Sony // 1970 // 96 Minutes // Rated R
Reviewed by Judge Patrick Naugle // January 7th, 2004
A saucy romance for the amorous gourmet.
Meet Robert Danvers (Peter Sellers, The Pink Panther), a world-renowned food critic who hosts his own television show. Robert knows almost everything about fine cuisine and even more about wining and dining women. When he's not plying his trade on television, Robert's a swinging, aging bachelor who beds young female after female. But Robert may have found his match when he runs into Marion (Goldie Hawn, The First Wives Club), a an energetic, enigmatic 19-year-old hippie who's just been booted out of her rock and roll boyfriend's apartment. Of course, Robert sees this as the perfect opportunity for a little free lovin' -- he invites Marion back to his apartment that includes (but is not limited to) a heated circle bed, a wet bar, shag carpet, and smooth jazz for some smooth lovin'. Marion sees right through Robert's cheesy façade (especially his patented line "My God, you look lovely...") and becomes both his rival and lover. Soon the game is on as Robert pursues Marion with all his stale charm, only to have his beefcake veneer shattered time and again. As the two fall for each other, Marion is suddenly confronted with her past boyfriend who wants her back. Then the suggestion is made that her ex and Robert share her...

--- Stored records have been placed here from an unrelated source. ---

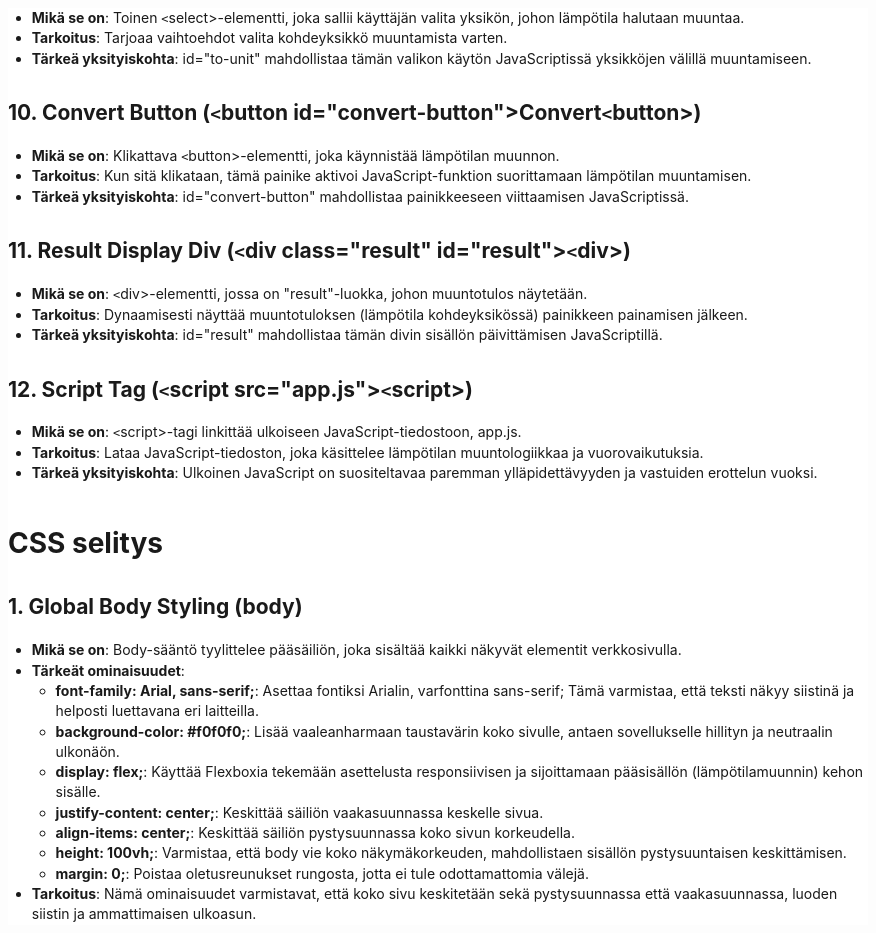 - **Mikä se on**: Toinen <code><</code>select>-elementti, joka sallii käyttäjän valita yksikön, johon lämpötila halutaan muuntaa.
- **Tarkoitus**: Tarjoaa vaihtoehdot valita kohdeyksikkö muuntamista varten.
- **Tärkeä yksityiskohta**: id="to-unit" mahdollistaa tämän valikon käytön JavaScriptissä yksikköjen välillä muuntamiseen.

## 10. Convert Button (<code><</code>button id="convert-button">Convert<code><</code>button>)

- **Mikä se on**: Klikattava <code><</code>button>-elementti, joka käynnistää lämpötilan muunnon.
- **Tarkoitus**: Kun sitä klikataan, tämä painike aktivoi JavaScript-funktion suorittamaan lämpötilan muuntamisen.
- **Tärkeä yksityiskohta**: id="convert-button" mahdollistaa painikkeeseen viittaamisen JavaScriptissä.

## 11. Result Display Div (<code><</code>div class="result" id="result"><code><</code>div>)

- **Mikä se on**: <code><</code>div>-elementti, jossa on "result"-luokka, johon muuntotulos näytetään.
- **Tarkoitus**: Dynaamisesti näyttää muuntotuloksen (lämpötila kohdeyksikössä) painikkeen painamisen jälkeen.
- **Tärkeä yksityiskohta**: id="result" mahdollistaa tämän divin sisällön päivittämisen JavaScriptillä.

## 12. Script Tag (<code><</code>script src="app.js"><code><</code>script>)

- **Mikä se on**: <code><</code>script>-tagi linkittää ulkoiseen JavaScript-tiedostoon, app.js.
- **Tarkoitus**: Lataa JavaScript-tiedoston, joka käsittelee lämpötilan muuntologiikkaa ja vuorovaikutuksia.
- **Tärkeä yksityiskohta**: Ulkoinen JavaScript on suositeltavaa paremman ylläpidettävyyden ja vastuiden erottelun vuoksi.

# CSS selitys

## 1. Global Body Styling (body)

- **Mikä se on**: Body-sääntö tyylittelee pääsäiliön, joka sisältää kaikki näkyvät elementit verkkosivulla.
- **Tärkeät ominaisuudet**:
  - **font-family: Arial, sans-serif;**: Asettaa fontiksi Arialin, varfonttina sans-serif; Tämä varmistaa, että teksti näkyy siistinä ja helposti luettavana eri laitteilla.
  - **background-color: #f0f0f0;**: Lisää vaaleanharmaan taustavärin koko sivulle, antaen sovellukselle hillityn ja neutraalin ulkonäön.
  - **display: flex;**: Käyttää Flexboxia tekemään asettelusta responsiivisen ja sijoittamaan pääsisällön (lämpötilamuunnin) kehon sisälle.
  - **justify-content: center;**: Keskittää säiliön vaakasuunnassa keskelle sivua.
  - **align-items: center;**: Keskittää säiliön pystysuunnassa koko sivun korkeudella.
  - **height: 100vh;**: Varmistaa, että body vie koko näkymäkorkeuden, mahdollistaen sisällön pystysuuntaisen keskittämisen.
  - **margin: 0;**: Poistaa oletusreunukset rungosta, jotta ei tule odottamattomia välejä.
- **Tarkoitus**: Nämä ominaisuudet varmistavat, että koko sivu keskitetään sekä pystysuunnassa että vaakasuunnassa, luoden siistin ja ammattimaisen ulkoasun.
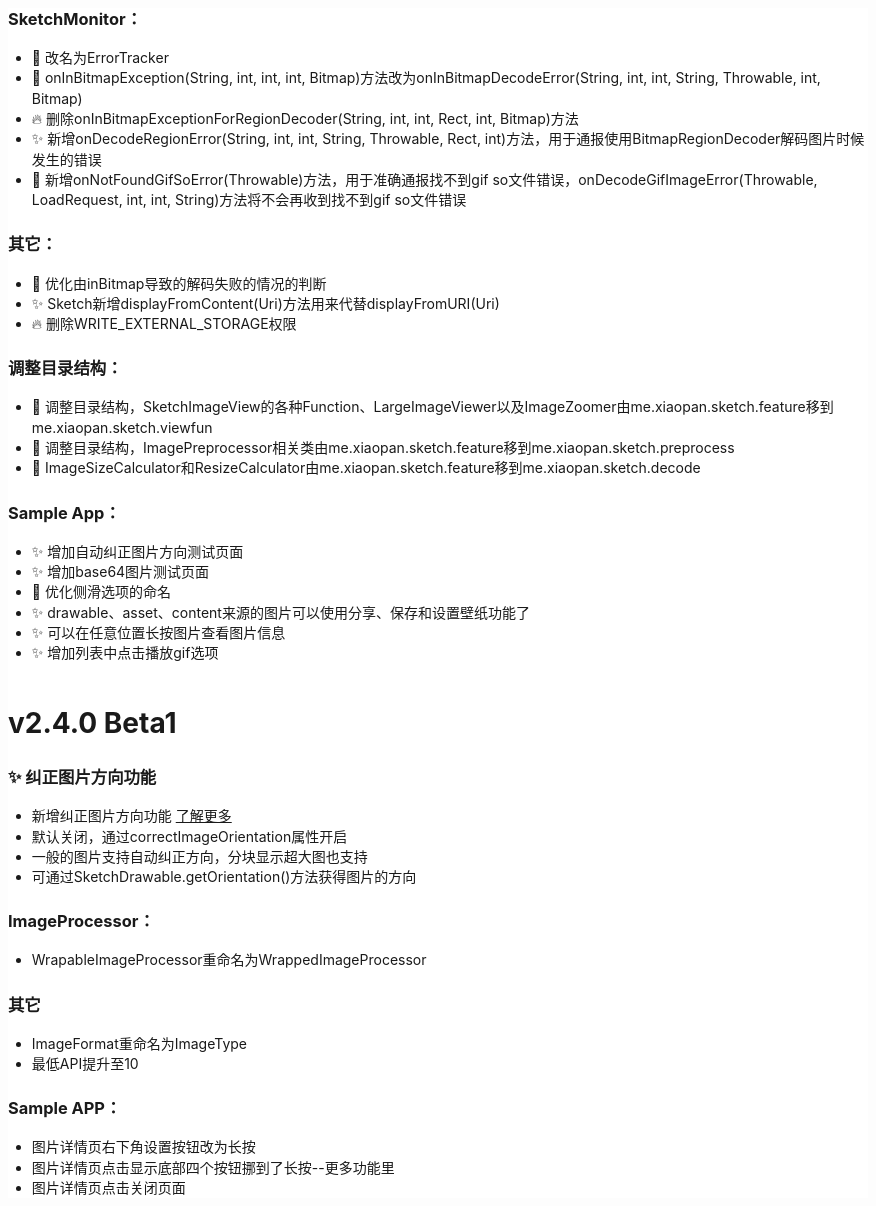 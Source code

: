 ### SketchMonitor：
* :hammer: 改名为ErrorTracker
* :hammer: onInBitmapException(String, int, int, int, Bitmap)方法改为onInBitmapDecodeError(String, int, int, String, Throwable, int, Bitmap)
* :fire: 删除onInBitmapExceptionForRegionDecoder(String, int, int, Rect, int, Bitmap)方法
* :sparkles: 新增onDecodeRegionError(String, int, int, String, Throwable, Rect, int)方法，用于通报使用BitmapRegionDecoder解码图片时候发生的错误
* :hammer: 新增onNotFoundGifSoError(Throwable)方法，用于准确通报找不到gif so文件错误，onDecodeGifImageError(Throwable, LoadRequest, int, int, String)方法将不会再收到找不到gif so文件错误

### 其它：
* :art: 优化由inBitmap导致的解码失败的情况的判断
* :sparkles: Sketch新增displayFromContent(Uri)方法用来代替displayFromURI(Uri)
* :fire: 删除WRITE_EXTERNAL_STORAGE权限

### 调整目录结构：
* :hammer: 调整目录结构，SketchImageView的各种Function、LargeImageViewer以及ImageZoomer由me.xiaopan.sketch.feature移到me.xiaopan.sketch.viewfun
* :hammer: 调整目录结构，ImagePreprocessor相关类由me.xiaopan.sketch.feature移到me.xiaopan.sketch.preprocess
* :hammer: ImageSizeCalculator和ResizeCalculator由me.xiaopan.sketch.feature移到me.xiaopan.sketch.decode

### Sample App：
* :sparkles: 增加自动纠正图片方向测试页面
* :sparkles: 增加base64图片测试页面
* :art: 优化侧滑选项的命名
* :sparkles: drawable、asset、content来源的图片可以使用分享、保存和设置壁纸功能了
* :sparkles: 可以在任意位置长按图片查看图片信息
* :sparkles: 增加列表中点击播放gif选项


# v2.4.0 Beta1

### :sparkles: 纠正图片方向功能
* 新增纠正图片方向功能 [了解更多](https://github.com/panpf/sketch/blob/master/docs/wiki/correct_image_orientation.md)
* 默认关闭，通过correctImageOrientation属性开启
* 一般的图片支持自动纠正方向，分块显示超大图也支持
* 可通过SketchDrawable.getOrientation()方法获得图片的方向

### ImageProcessor：
* WrapableImageProcessor重命名为WrappedImageProcessor

### 其它
* ImageFormat重命名为ImageType
* 最低API提升至10

### Sample APP：
* 图片详情页右下角设置按钮改为长按
* 图片详情页点击显示底部四个按钮挪到了长按--更多功能里
* 图片详情页点击关闭页面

If not for the two marquee names at the top of the DVD case, There's a Girl in my Soup may never have seen the light of day. It's not because it's a particularly bad film, but that it's a highly inconsequential one without much going for it. The story arc, or what there is of it, is so pointless that you have to wonder what Goldie Hawn and Peter Sellers saw in the script. Surly both actors have done far better work. Sellers, still able to generate laughs even with the limp gags by screenwriter Terence Frisby (based on his stage play), appears as if he'd rather be anywhere but on screen during most of the film. Even so, the consummate actor professionally wrings laughter from such staged antics as being hit in the face with a door and confronting a hippie band member who challenges Robert's manhood. Goldie Hawn, all giggles and batting eyes, is stuck in a role that in 2003 comes off as weak and submissive. Hawn's Marion sleeps with anyone who will love her, goes back to those who treat her poorly, and doesn't have a foundational sense of who she is. I realize that this is supposed to be a fluffy little comedy, but her obvious character flaws tend to cave in most of the laughs. The film bounces from scene of scene of people sleeping together, Marion doing goofy things to embarrass Robert, and Robert becoming overly critical of her youthful ways. As directed by the late Roy Boulting (Brothers In Law, A French Mistress), There's a Girl in my Soup doesn't have a solid sense of itself -- too many instances of boring montage and music permeate the film, making for sluggish pacing. Fans of Seller and Hawn may want to check out this little oddity for oddities sake. Otherwise, there are far too many better comedies from the 1970s colleting dust on video shelves to waste your cinematic taste buds on this bland little movie cracker.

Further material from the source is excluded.